Today I received a fabulous new review for Foley Russel and That Poor Girl, and naturally I cried while trying to read it out aloud to my hubby. That’s right, didn’t cry while reading on my own, I had to cry in front of others. Anyway, it got me to thinking about the relationship between writers and reviewers.
It’s a tenuous relationship. Less obvious than that between writers and editors or writers and publishers, but a relationship nonetheless. Still, I’m yet to figure out exactly how it all works. After all, I’ve read a lot of books that got great reviews and even won awards, but which I thought were nigh on unreadable. Too wordy, pretentious or abstract for me to actually care about either the story or its characters. By the same token, I’ve read books which were absolutely bagged by the reviewers but that I truly loved.

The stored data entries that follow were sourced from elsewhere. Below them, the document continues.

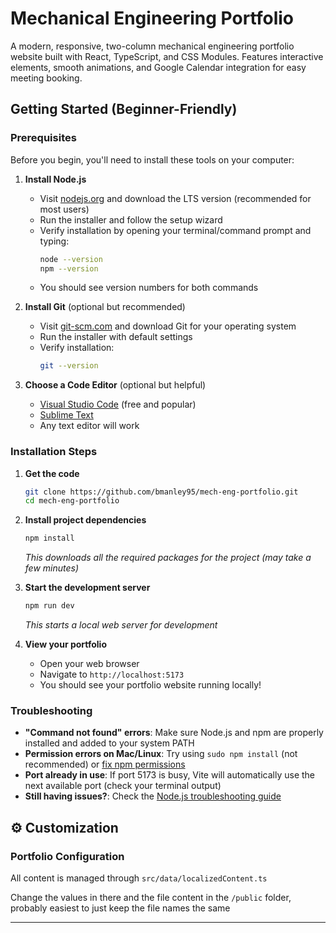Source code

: # Mechanical Engineering Portfolio

A modern, responsive, two-column mechanical engineering portfolio website built with React, TypeScript, and CSS Modules. Features interactive elements, smooth animations, and Google Calendar integration for easy meeting booking.

## Getting Started (Beginner-Friendly)

### Prerequisites

Before you begin, you'll need to install these tools on your computer:

1. **Install Node.js**
   - Visit [nodejs.org](https://nodejs.org/) and download the LTS version (recommended for most users)
   - Run the installer and follow the setup wizard
   - Verify installation by opening your terminal/command prompt and typing:
     ```bash
     node --version
     npm --version
     ```
   - You should see version numbers for both commands

2. **Install Git** (optional but recommended)
   - Visit [git-scm.com](https://git-scm.com/) and download Git for your operating system
   - Run the installer with default settings
   - Verify installation:
     ```bash
     git --version
     ```

3. **Choose a Code Editor** (optional but helpful)
   - [Visual Studio Code](https://code.visualstudio.com/) (free and popular)
   - [Sublime Text](https://www.sublimetext.com/)
   - Any text editor will work

### Installation Steps

1. **Get the code**

   ```bash
   git clone https://github.com/bmanley95/mech-eng-portfolio.git
   cd mech-eng-portfolio
   ```

2. **Install project dependencies**

   ```bash
   npm install
   ```

   _This downloads all the required packages for the project (may take a few minutes)_

3. **Start the development server**

   ```bash
   npm run dev
   ```

   _This starts a local web server for development_

4. **View your portfolio**
   - Open your web browser
   - Navigate to `http://localhost:5173`
   - You should see your portfolio website running locally!

### Troubleshooting

- **"Command not found" errors**: Make sure Node.js and npm are properly installed and added to your system PATH
- **Permission errors on Mac/Linux**: Try using `sudo npm install` (not recommended) or [fix npm permissions](https://docs.npmjs.com/resolving-eacces-permissions-errors-when-installing-packages-globally)
- **Port already in use**: If port 5173 is busy, Vite will automatically use the next available port (check your terminal output)
- **Still having issues?**: Check the [Node.js troubleshooting guide](https://nodejs.org/en/docs/guides/debugging-getting-started/)

## ⚙️ Customization

### Portfolio Configuration

All content is managed through `src/data/localizedContent.ts`

Change the values in there and the file content in the `/public` folder, probably easiest to just keep the file names the same

---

I think these discrepancies are proof positive that assessment of writing, like assessment of most art, is almost entirely subjective. Different people like different things. Some people adore Picasso’s ‘Blue period’ for example, me…not so much. It doesn’t mean the art is no good, it just means it’s not for me. Obviously, the more people who love something, the more likely it is that you will too, the creation has something about it that is generally appealing.
General appeal, or universal popularity, requires a large number of people to actually participate in assessing the work. That makes reviewers like treasure hunters. They find things that are as yet undiscovered, and start appraising it, which is a tricky job if you think about it; and I’m well aware that a reviewer’s opinion is not always right.
All that said, reviewers are readers and that’s why their opinion affects me. I want my readers to love my stories. I want to feel like I’ve created a little something special for them…and it thrills me when they say I’ve succeeded.